- Activity -
Which lines of the data below hold "которые"? Copy each of them.

- Provided records -

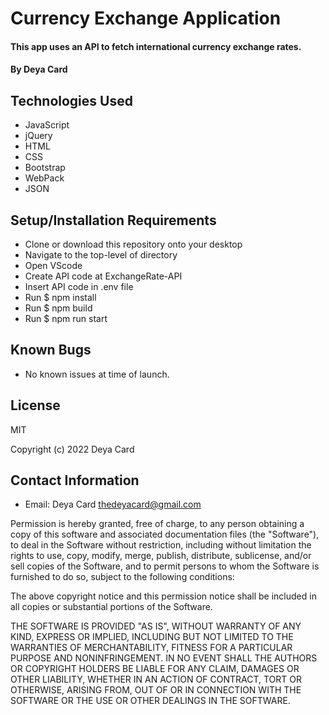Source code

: # Currency Exchange Application

#### This app uses an API to fetch international currency exchange rates.

#### By Deya Card

## Technologies Used

* JavaScript
* jQuery
* HTML
* CSS
* Bootstrap
* WebPack
* JSON

## Setup/Installation Requirements

* Clone or download this repository onto your desktop
* Navigate to the top-level of directory
* Open VScode
* Create API code at ExchangeRate-API
* Insert API code in .env file
* Run $ npm install
* Run $ npm build
* Run $ npm run start

## Known Bugs

* No known issues at time of launch.

## License

MIT

Copyright (c) 2022 Deya Card

## Contact Information
* Email: Deya Card <thedeyacard@gmail.com>

Permission is hereby granted, free of charge, to any person obtaining a copy of this software and associated documentation files (the "Software"), to deal in the Software without restriction, including without limitation the rights to use, copy, modify, merge, publish, distribute, sublicense, and/or sell copies of the Software, and to permit persons to whom the Software is furnished to do so, subject to the following conditions:

The above copyright notice and this permission notice shall be included in all copies or substantial portions of the Software.

THE SOFTWARE IS PROVIDED "AS IS", WITHOUT WARRANTY OF ANY KIND, EXPRESS OR IMPLIED, INCLUDING BUT NOT LIMITED TO THE WARRANTIES OF MERCHANTABILITY, FITNESS FOR A PARTICULAR PURPOSE AND NONINFRINGEMENT. IN NO EVENT SHALL THE AUTHORS OR COPYRIGHT HOLDERS BE LIABLE FOR ANY CLAIM, DAMAGES OR OTHER LIABILITY, WHETHER IN AN ACTION OF CONTRACT, TORT OR OTHERWISE, ARISING FROM, OUT OF OR IN CONNECTION WITH THE SOFTWARE OR THE USE OR OTHER DEALINGS IN THE SOFTWARE.

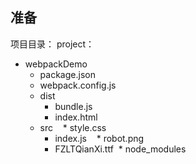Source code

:## 准备
项目目录：
project：
* webpackDemo
  * package.json
  * webpack.config.js
  * dist
    * bundle.js
    * index.html
  * src
    * style.css
    * index.js
    * robot.png
    * FZLTQianXi.ttf
  * node_modules
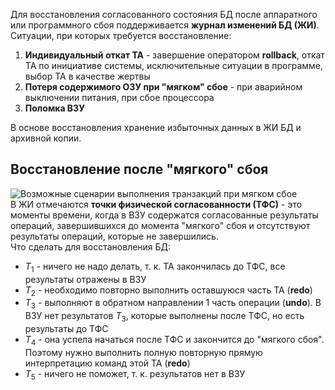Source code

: Для восстановления согласованного состояния БД после аппаратного или программного сбоя поддерживается **журнал изменений БД (ЖИ)**.  
Ситуации, при которых требуется восстановление:
1. **Индивидуальный откат ТА** - завершение оператором **rollback**, откат ТА по инициативе системы, исключительные ситуации в программе, выбор ТА в качестве жертвы
2. **Потеря содержимого ОЗУ при "мягком" сбое** - при аварийном выключении питания, при сбое процессора
3. **Поломка ВЗУ**
  
В основе восстановления хранение избыточных данных в ЖИ БД и архивной копии.
## Восстановление после "мягкого" сбоя
![Возможные сценарии выполнения транзакций при мягком сбое](09_01.%20Возможные%20сценарии%20выполнения%20транзакций%20при%20мягком%20сбое.png)  
В ЖИ отмечаются **точки физической согласованности (ТФС)** - это моменты времени, когда в ВЗУ содержатся согласованные результаты операций, завершившихся до момента "мягкого" сбоя и отсутствуют результаты операций, которые не завершились.  
Что сделать для восстановления БД:
- $T_1$ - ничего не надо делать, т. к. ТА закончилась до ТФС, все результаты отражены в ВЗУ
- $T_2$ - необходимо повторно выполнить оставшуюся часть ТА (**redo**)
- $T_3$ - выполняют в обратном направлении 1 часть операции (**undo**). В ВЗУ нет результатов $T_3$, которые выполнены после ТФС, но есть результаты до ТФС
- $T_4$ - она успела начаться после ТФС и закончится до "мягкого сбоя". Поэтому нужно выполнить полную повторную прямую интерпретацию команд этой ТА (**redo**)
- $T_5$ - ничего не поможет, т. к. результатов нет в ВЗУ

- Output for this task -
В ЖИ отмечаются **точки физической согласованности (ТФС)** - это моменты времени, когда в ВЗУ содержатся согласованные результаты операций, завершившихся до момента "мягкого" сбоя и отсутствуют результаты операций, которые не завершились.  
- $T_3$ - выполняют в обратном направлении 1 часть операции (**undo**). В ВЗУ нет результатов $T_3$, которые выполнены после ТФС, но есть результаты до ТФС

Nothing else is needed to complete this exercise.